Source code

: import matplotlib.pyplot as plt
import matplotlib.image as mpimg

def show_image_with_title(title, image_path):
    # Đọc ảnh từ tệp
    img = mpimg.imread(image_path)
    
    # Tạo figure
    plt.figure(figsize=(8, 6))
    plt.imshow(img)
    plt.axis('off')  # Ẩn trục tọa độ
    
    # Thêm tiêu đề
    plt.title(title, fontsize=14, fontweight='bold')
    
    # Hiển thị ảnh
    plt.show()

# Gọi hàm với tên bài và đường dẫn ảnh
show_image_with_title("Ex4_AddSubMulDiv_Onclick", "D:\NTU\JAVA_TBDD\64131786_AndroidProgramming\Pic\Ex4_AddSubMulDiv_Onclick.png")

.....

__Work item__. Show the lines above with "mpimg".

__Solution for this task__.
import matplotlib.image as mpimg
    img = mpimg.imread(image_path)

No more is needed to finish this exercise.